Cole recently received his Masters in statistics from North Carolina State University, he is now working as a Coordinator: Trackman with USA Baseball in Durham, NC. During his time at Emory & Henry, he majored in economics. To him, the most attractive component of economics was the way it forced him to think about opportunity cost and the various cause–and–effect mechanisms that are applicable to everyday life. His profound interest in everyday economics drew him to pursue a graduate degree in statistics, which uses similar models and logic to make optimal decisions. Additionally, his love of sports and sports analysis fueled his devotion to pursuing a career in the sports industry. Cole remembers his first time watching the film and reading Michael Lewis’ Moneyball and seeing statistical analysis applied to baseball. Since then, he has attended several sports analytics conferences and spoken with analysts from teams such as the Charlotte Hornets, Cleveland Indians, San Antonio Spurs, and the Atlanta Falcons. Cole wants to use his skills to help teams make better decisions, whether it’s in–game strategy, prospect evaluation, or marketing analytics. During what little free time he has, Cole enjoys playing pickup basketball, attending bible study, and going to as many NC State home games as possible.
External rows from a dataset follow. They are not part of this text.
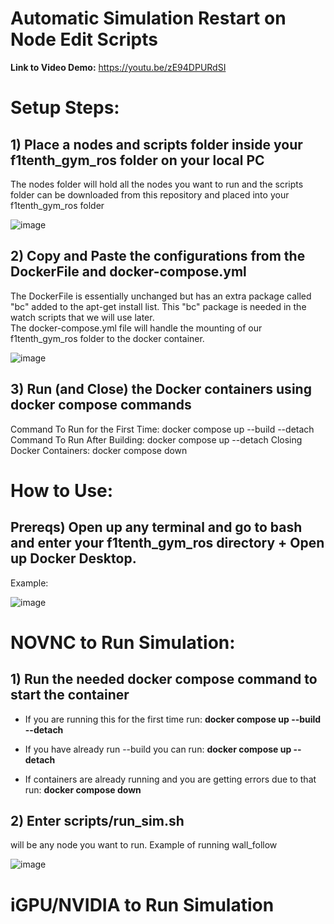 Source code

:# Automatic Simulation Restart on Node Edit Scripts

**Link to Video Demo:** https://youtu.be/zE94DPURdSI

# Setup Steps:

## 1) Place a nodes and scripts folder inside your f1tenth_gym_ros folder on your local PC

The nodes folder will hold all the nodes you want to run and the scripts folder can be downloaded from this repository and placed into your f1tenth_gym_ros folder

![image](https://github.com/user-attachments/assets/09ccb62a-164f-4086-a30e-f2edfbf667f0)

## 2) Copy and Paste the configurations from the DockerFile and docker-compose.yml 

The DockerFile is essentially unchanged but has an extra package called "bc" added to the apt-get install list. This "bc" package is needed in the watch scripts that we will use later.  
The docker-compose.yml file will handle the mounting of our f1tenth_gym_ros folder to the docker container.

![image](https://github.com/user-attachments/assets/1e35ec7e-416f-4f0a-919f-c4504386f892)

## 3) Run (and Close) the Docker containers using docker compose commands

Command To Run for the First Time: docker compose up --build --detach
Command To Run After Building: docker compose up --detach
Closing Docker Containers: docker compose down

# How to Use:

## Prereqs) Open up any terminal and go to bash and enter your f1tenth_gym_ros directory + Open up Docker Desktop.

Example:

![image](https://github.com/user-attachments/assets/1b3893f5-2b06-459e-b0b8-c1a38289ee12)

# NOVNC to Run Simulation: 

## 1) Run the needed docker compose command to start the container

* If you are running this for the first time run: **docker compose up --build --detach**

* If you have already run --build you can run: **docker compose up --detach**  

* If containers are already running and you are getting errors due to that run: **docker compose down**   

## 2) Enter scripts/run_sim.sh <node> 

<node> will be any node you want to run. Example of running wall_follow

![image](https://github.com/user-attachments/assets/78623ffc-85c3-4ba0-915f-ba84758ecc96)


# iGPU/NVIDIA to Run Simulation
Who to better learn from than those who have experienced what you are experiencing now. Therefore, we used this opportunity to ask Cole a few questions that you as a Senior in high school or a Freshman in college may have been wondering about yourself.
Q: Just extra work? What was the Honors Program to you?
A: It was the reason I attended Emory & Henry. At the time, the scholarship was the most attractive part, but now I realize it was much greater than that. The stipend completely paid for me to have a data analysis internship that ultimately led me to my graduate school choice. The alumni connections helped me land a job offer before I graduated, and those are both things that would not have happened without Honors.
Q: What was the most rewarding aspect of being in the Honors Program?
A: Transitions I with Dr. Lane was my most hated class Freshman year. It had nothing to do with the people or the subject...it was just more demanding than any class that I had ever taken before. By the end of the semester, I had learned a lot about myself. I’m sure it wasn’t the hardest class I took at Emory & Henry, but it gave me the confidence to challenge myself. Having that as my first college lesson set the tone very well for the rest of my time there.
Q: Was Emory & Henry your first choice of colleges? If not, what made you stay here? If so, explain why Emory & Henry seemed special enough to attend.
A: I had always wanted to go to Duke University, but I didn’t get in. I knew I didn’t want to go to a school of 20,000, and Emory & Henry was my most affordable option. Looking back, it’s easy to see that I was meant to go to Emory & Henry. The professors took an interest in me personally, and the friends I made will be friends for life. That’s exactly what you’re looking for in a college experience.
Q: How would you describe the character of the Honors Program?
A: Honors is built to make you a scholar, particularly in the liberal arts. As someone who didn’t end up in a liberal arts discipline, I found that it’s very well balanced out by tailoring your experience to your career goals. Dr. Lane is a demanding professor, but he also is willing to do anything he can to set your post–graduation life on the right track.